Para Carlos Alberto de Faria, tanto os pais quanto a escola devem orientar as crianças sobre alimentação mais saudável e a importância de exercícios físicos. Os bons hábitos alimentares começam em casa. O jovem que convive com pais que fumam e bebem acabam indo pelo mesmo caminho. A comida nordestina, muito gordurosa, faz parte da dieta diária. Além disso, as lanchonetes, um dos lugares preferidos dos jovens, são o paraíso do colesterol ruim. O nível de colesterol total deve ser de até 200 miligramas por decilitro de sangue. Desse total, 100 mg devem ser de LDL (o colesterol ruim). Já o valor mínimo do HDL (o colesterol bom) deve ser de 40 miligramas por decilitro.

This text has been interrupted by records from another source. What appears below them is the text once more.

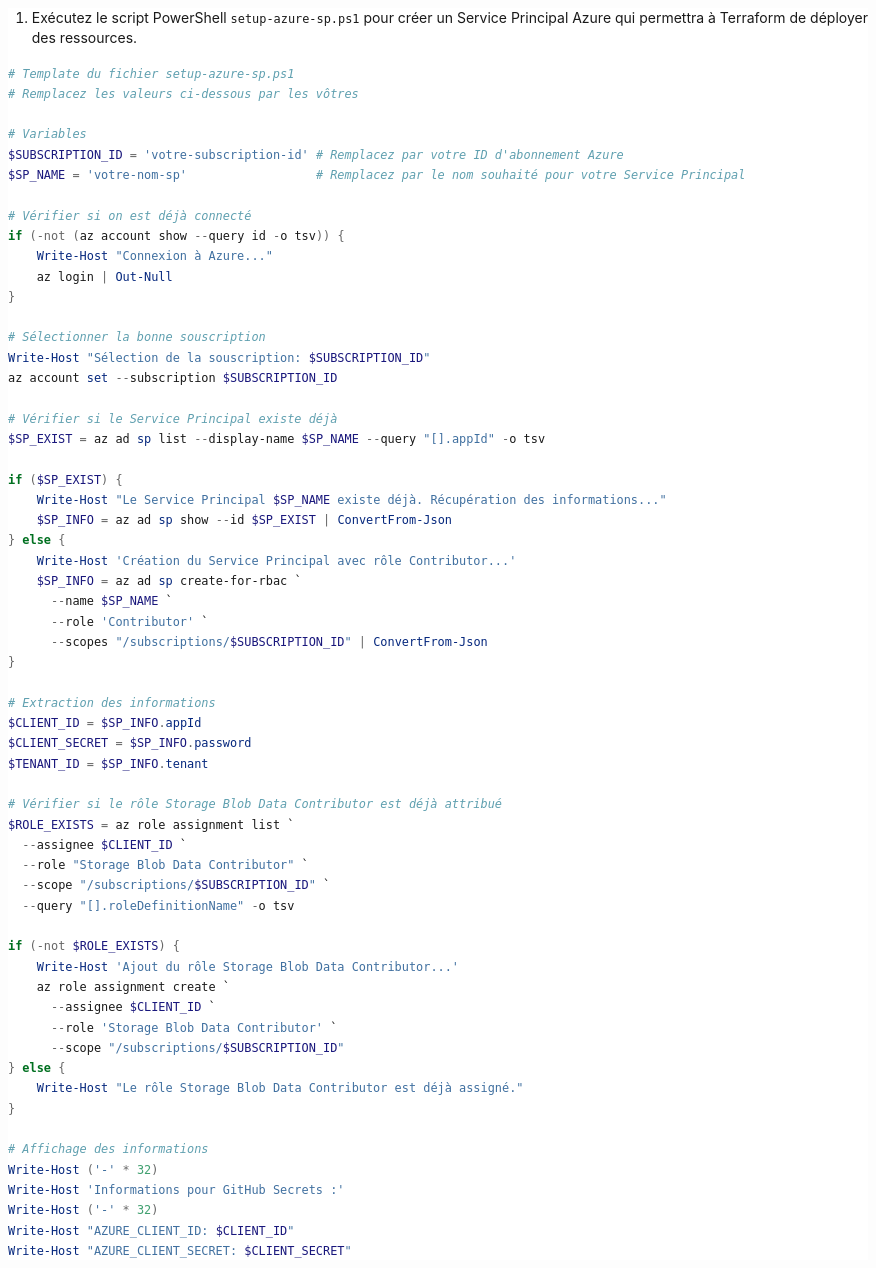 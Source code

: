 1. Exécutez le script PowerShell `setup-azure-sp.ps1` pour créer un Service Principal Azure qui permettra à Terraform de déployer des ressources.

```powershell
# Template du fichier setup-azure-sp.ps1
# Remplacez les valeurs ci-dessous par les vôtres

# Variables
$SUBSCRIPTION_ID = 'votre-subscription-id' # Remplacez par votre ID d'abonnement Azure
$SP_NAME = 'votre-nom-sp'                  # Remplacez par le nom souhaité pour votre Service Principal

# Vérifier si on est déjà connecté
if (-not (az account show --query id -o tsv)) {
    Write-Host "Connexion à Azure..."
    az login | Out-Null
}

# Sélectionner la bonne souscription
Write-Host "Sélection de la souscription: $SUBSCRIPTION_ID"
az account set --subscription $SUBSCRIPTION_ID

# Vérifier si le Service Principal existe déjà
$SP_EXIST = az ad sp list --display-name $SP_NAME --query "[].appId" -o tsv

if ($SP_EXIST) {
    Write-Host "Le Service Principal $SP_NAME existe déjà. Récupération des informations..."
    $SP_INFO = az ad sp show --id $SP_EXIST | ConvertFrom-Json
} else {
    Write-Host 'Création du Service Principal avec rôle Contributor...'
    $SP_INFO = az ad sp create-for-rbac `
      --name $SP_NAME `
      --role 'Contributor' `
      --scopes "/subscriptions/$SUBSCRIPTION_ID" | ConvertFrom-Json
}

# Extraction des informations
$CLIENT_ID = $SP_INFO.appId
$CLIENT_SECRET = $SP_INFO.password
$TENANT_ID = $SP_INFO.tenant

# Vérifier si le rôle Storage Blob Data Contributor est déjà attribué
$ROLE_EXISTS = az role assignment list `
  --assignee $CLIENT_ID `
  --role "Storage Blob Data Contributor" `
  --scope "/subscriptions/$SUBSCRIPTION_ID" `
  --query "[].roleDefinitionName" -o tsv

if (-not $ROLE_EXISTS) {
    Write-Host 'Ajout du rôle Storage Blob Data Contributor...'
    az role assignment create `
      --assignee $CLIENT_ID `
      --role 'Storage Blob Data Contributor' `
      --scope "/subscriptions/$SUBSCRIPTION_ID"
} else {
    Write-Host "Le rôle Storage Blob Data Contributor est déjà assigné."
}

# Affichage des informations
Write-Host ('-' * 32)
Write-Host 'Informations pour GitHub Secrets :'
Write-Host ('-' * 32)
Write-Host "AZURE_CLIENT_ID: $CLIENT_ID"
Write-Host "AZURE_CLIENT_SECRET: $CLIENT_SECRET"
```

Estudantes levam vida sedentária e não se cuidam

Os jovens deviam se prevenir contra as doenças cardiovasculares, mas deixam de se cuidar. Nem imaginam que correm grandes riscos de ter infarto. Fumam, são sedentários e consomem alimentos gordurosos. Poucos procuram o médico para reduzir os riscos, mesmo tendo predisposição genética. É o caso do estudante Emilson Pedro, 21 anos. A mãe tem problemas de coração, mas, mesmo assim, ele começou a fumar aos 17 anos. Nunca fez exame para saber se também tem chances de ter um enfarte, influenciando por fatores genéticos. “Costumo fazer exercícios como a musculação. Mas quando fazia caminhadas, sentia falta de ar. Eu sei que é por causa do cigarro. Já tentei parar e não consigo”.

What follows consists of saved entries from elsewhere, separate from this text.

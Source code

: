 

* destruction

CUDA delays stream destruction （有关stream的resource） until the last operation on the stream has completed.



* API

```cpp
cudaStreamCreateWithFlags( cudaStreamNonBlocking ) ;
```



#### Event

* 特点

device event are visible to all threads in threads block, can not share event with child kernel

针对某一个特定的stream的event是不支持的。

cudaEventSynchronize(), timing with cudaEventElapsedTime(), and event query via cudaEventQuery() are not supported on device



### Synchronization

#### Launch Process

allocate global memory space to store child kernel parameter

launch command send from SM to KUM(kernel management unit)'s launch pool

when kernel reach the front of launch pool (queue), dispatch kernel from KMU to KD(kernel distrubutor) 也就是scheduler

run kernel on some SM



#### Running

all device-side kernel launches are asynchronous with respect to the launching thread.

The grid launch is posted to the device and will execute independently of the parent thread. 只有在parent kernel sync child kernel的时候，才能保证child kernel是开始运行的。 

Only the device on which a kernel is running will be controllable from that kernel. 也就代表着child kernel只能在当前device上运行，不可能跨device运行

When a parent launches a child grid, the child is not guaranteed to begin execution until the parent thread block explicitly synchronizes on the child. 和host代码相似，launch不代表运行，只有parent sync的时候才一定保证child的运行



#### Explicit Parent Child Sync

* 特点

A situação de Emilson é parecida com a dos amigos dele do colégio. A maioria deles fuma e tem vida sedentária. Querem até parar, mas não conseguem. A estudante Juciara Mendes, 18 anos , também fuma e não faz atividades físicas. Os sanduíches, salgadinhos e refrigerantes são alimentos que estão sempre no cardápio diário. “Sempre como sanduíches e nunca fui ao médico para fazer exames. Meus pais fumam, mas não gostam que eu fume também. Não fazia idéia do aumento na quantidade de jovens que sofrem ataques do coração”.

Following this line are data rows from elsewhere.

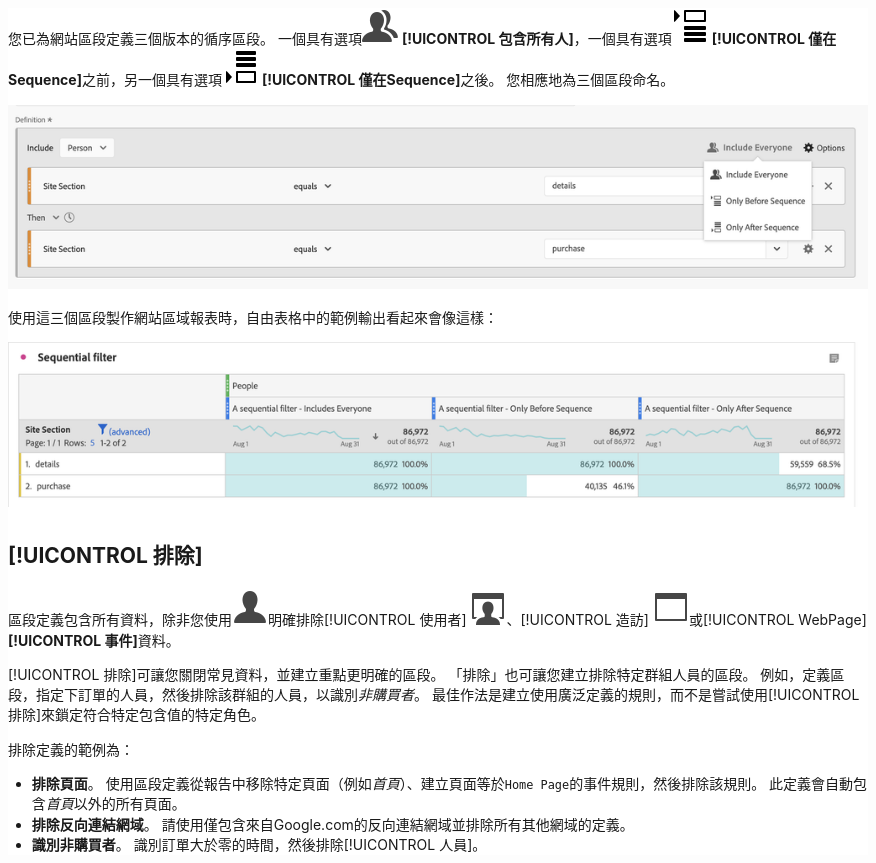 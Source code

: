 您已為網站區段定義三個版本的循序區段。 一個具有選項![UserGroup](/help/assets/icons/UserGroup.svg) **[!UICONTROL 包含所有人]**，一個具有選項![SequenceBefore](/help/assets/icons/SequenceBefore.svg) **[!UICONTROL 僅在Sequence]**&#x200B;之前，另一個具有選項![SequenceAfter](/help/assets/icons/SequenceAfter.svg) **[!UICONTROL 僅在Sequence]**&#x200B;之後。 您相應地為三個區段命名。

![順序區段](assets/site-section-filters.png)

使用這三個區段製作網站區域報表時，自由表格中的範例輸出看起來會像這樣：

![循序區段報告](assets/sequential-filter-freeform-table.png)

## [!UICONTROL 排除]

區段定義包含所有資料，除非您使用![排除](/help/assets/icons/User.svg)明確排除[!UICONTROL 使用者] ![人員](/help/assets/icons/Visit.svg)、[!UICONTROL 造訪] ![工作階段](/help/assets/icons/WebPage.svg)或[!UICONTROL WebPage] **[!UICONTROL 事件]**&#x200B;資料。

[!UICONTROL 排除]可讓您關閉常見資料，並建立重點更明確的區段。 「排除」也可讓您建立排除特定群組人員的區段。 例如，定義區段，指定下訂單的人員，然後排除該群組的人員，以識別&#x200B;*非購買者*。 最佳作法是建立使用廣泛定義的規則，而不是嘗試使用[!UICONTROL 排除]來鎖定符合特定包含值的特定角色。

排除定義的範例為：

* **排除頁面**。 使用區段定義從報告中移除特定頁面（例如&#x200B;*首頁*）、建立頁面等於`Home Page`的事件規則，然後排除該規則。 此定義會自動包含&#x200B;*首頁*&#x200B;以外的所有頁面。
* **排除反向連結網域**。 請使用僅包含來自Google.com的反向連結網域並排除所有其他網域的定義。
* **識別非購買者**。 識別訂單大於零的時間，然後排除[!UICONTROL 人員]。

Colesterol é considerado um inimigo

O colesterol alto também pode ser um inimigo de respeito. Como os vilões do colesterol são os hábitos pouco saudáveis na alimentação, os jovens também podem ser atingidos pela doença diante da paixão pelos sanduíches, refrigerantes, salgadinhos e outras comidas gordurosas. De acordo com especialistas em saúde, levantamentos mostram que o índice de brasileiros com problemas de colesterol alto subiu de 30% para 40%, nos últimos 10 anos. Segundo avaliação do Fundo de Amparo à Pesquisa em Cardiologia (Funcor) da Sociedade Brasileira de Cardiologia (SBC/RN), se os jovens mudarem os hábitos alimentares podem prevenir os riscos de conviver com altas taxas de colesterol no sangue.

Segundo o cardiologista Carlos Alberto de Faria, presidente do Funcor da SBC/RN, os níveis de LDL, o colesterol ruim podem crescer por dois fatores principais, o genérico e a dieta. O fator genético é o mais importante, porém dietas inadequadas também elevam o colesterol. “Se o jovem tem parentes com colesterol alto e história familiar de aterosclerose devem ter seu colesterol dosado, pelo menos uma vez por ano”. De acordo com a Sociedade Brasileira de Cardiologia, o colesterol é na verdade uma gordura do ponto de vista químico. Ele é o resultado do metabolismo de duas substâncias em nosso organismo: HDL, o bom colesterol, e o LDL.

O colesterol é fundamental para o homem por que faz parte da constituição da membrana que reveste as células dos tecidos e constitui matéria-prima para a fabricação de ácidos biliares, hormônios e vitamina D. No sangue, ele pode estar livre ou fazendo parte das chamadas lipoproteínas (aglomerado de colesterol, proteínas e gorduras que circulam pelas artérias e veias). O colesterol alto ajuda na formação das placas de gordura ou que se depositam nas artérias estreitando-as e prejudicando a passagem do sangue para o coração, contribuindo para aumentar o risco de infarto. A maior parte do colesterol é fabricada pelo próprio corpo, cerca de 70%, no fígado, enquanto que apenas 30% provém da alimentação. Recomendações para quem tem colesterol elevado: muita atenção com alimentos do reino animal. São eles que contêm colesterol.